PROVIDENCE – Angélica Infante-Green is expected to remain the state’s education commissioner for the next three years.
The R.I. Council on Elementary and Secondary Education on Wednesday unanimously approved to reappoint Infante-Green as commissioner for another three-year term through 2027, R.I. Department of Education spokesperson Victor Morente confirmed to Providence Business News on Thursday. The council also voted to authorize chairperson Patricia DiCenso to negotiate and finalize the execution of Infante-Green’s new contract, which is “subject to the advice and consent” of the full R.I. Board of Education.
Specifics, including salary, on Infante-Green’s new contract were not yet available and is unclear when the full education board will meet next to approve or reject it. They last met in May for their quarterly meeting.
Infante-Green's salary has increased annually since becoming commissioner, from $231,726 in 2019 through $296,175 in the 2024 fiscal year, according to the state's transparency portal.
Infante-Green has served as Rhode Island’s education commissioner since 2019, succeeding Ken Wagner after he departed to at the time join the Annenberg Institute at Brown University as a senior fellow of education policy and practice. Not long into her job, Infante-Green has overseen both the state intervention of the Providence Public School District, and also navigating school districts across Rhode Island through and help recover from the COVID-19 pandemic.
Last year, students in grades 3 through 8 throughout Rhode Island
showed year-to-year improvement on the Rhode Island Comprehensive Assessment System exam. But Infante-Green felt at the time that more work is needed to achieve high academic performances across all schools in the Ocean State.
RIDE also
celebrated last month that there were 244,375 fewer absences across Rhode Island’s public schools during the 2023-24 school year, representing a 4.2 percentage point decrease, after the pandemic impacted school attendance. The department estimated that’s equivalent to about 1.3 million hours of learning time.
However, building back up the state’s largest school district is a significant challenge for both RIDE and Infante-Green. Late last month, the council voted unanimously to
have the state continue its takeover of PPSD for no longer than the next three years – a similar timeframe as Infante-Green’s new contract.
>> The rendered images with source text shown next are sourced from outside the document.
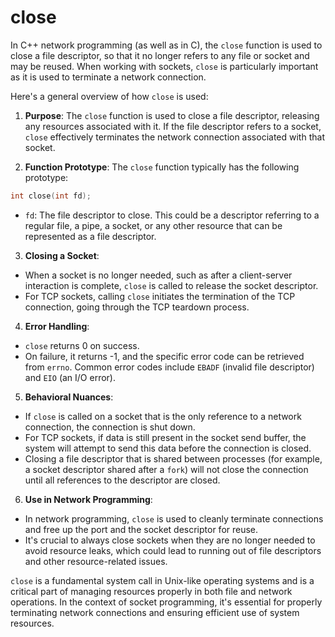 # close
In C++ network programming (as well as in C), the `close` function is used to close a file descriptor, so that it no longer refers to any file or socket and may be reused. When working with sockets, `close` is particularly important as it is used to terminate a network connection.

Here's a general overview of how `close` is used:

1. **Purpose**: The `close` function is used to close a file descriptor, releasing any resources associated with it. If the file descriptor refers to a socket, `close` effectively terminates the network connection associated with that socket.

2. **Function Prototype**: The `close` function typically has the following prototype:
```cpp
int close(int fd);
```
- `fd`: The file descriptor to close. This could be a descriptor referring to a regular file, a pipe, a socket, or any other resource that can be represented as a file descriptor.

3. **Closing a Socket**:
- When a socket is no longer needed, such as after a client-server interaction is complete, `close` is called to release the socket descriptor.
- For TCP sockets, calling `close` initiates the termination of the TCP connection, going through the TCP teardown process.

4. **Error Handling**:
- `close` returns 0 on success.
- On failure, it returns -1, and the specific error code can be retrieved from `errno`. Common error codes include `EBADF` (invalid file descriptor) and `EIO` (an I/O error).

5. **Behavioral Nuances**:
- If `close` is called on a socket that is the only reference to a network connection, the connection is shut down.
- For TCP sockets, if data is still present in the socket send buffer, the system will attempt to send this data before the connection is closed.
- Closing a file descriptor that is shared between processes (for example, a socket descriptor shared after a `fork`) will not close the connection until all references to the descriptor are closed.

6. **Use in Network Programming**:
- In network programming, `close` is used to cleanly terminate connections and free up the port and the socket descriptor for reuse.
- It's crucial to always close sockets when they are no longer needed to avoid resource leaks, which could lead to running out of file descriptors and other resource-related issues.

`close` is a fundamental system call in Unix-like operating systems and is a critical part of managing resources properly in both file and network operations. In the context of socket programming, it's essential for properly terminating network connections and ensuring efficient use of system resources.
Infante-Green’s recommendation to continue the state intervention was based on two independent reports from SchoolWorks LLC and Harvard Graduate School for Education’s Center for Education Policy Research on how PPSD has performed since RIDE assumed control of the district in 2019. The reports stated that while PPSD did better than neighboring states on mitigating learning loss and learning recover from the pandemic, concerns about the district’s fiscal health, the impact of recent layoffs and uncertain futures for support positions on PPSD’s improvement efforts remain.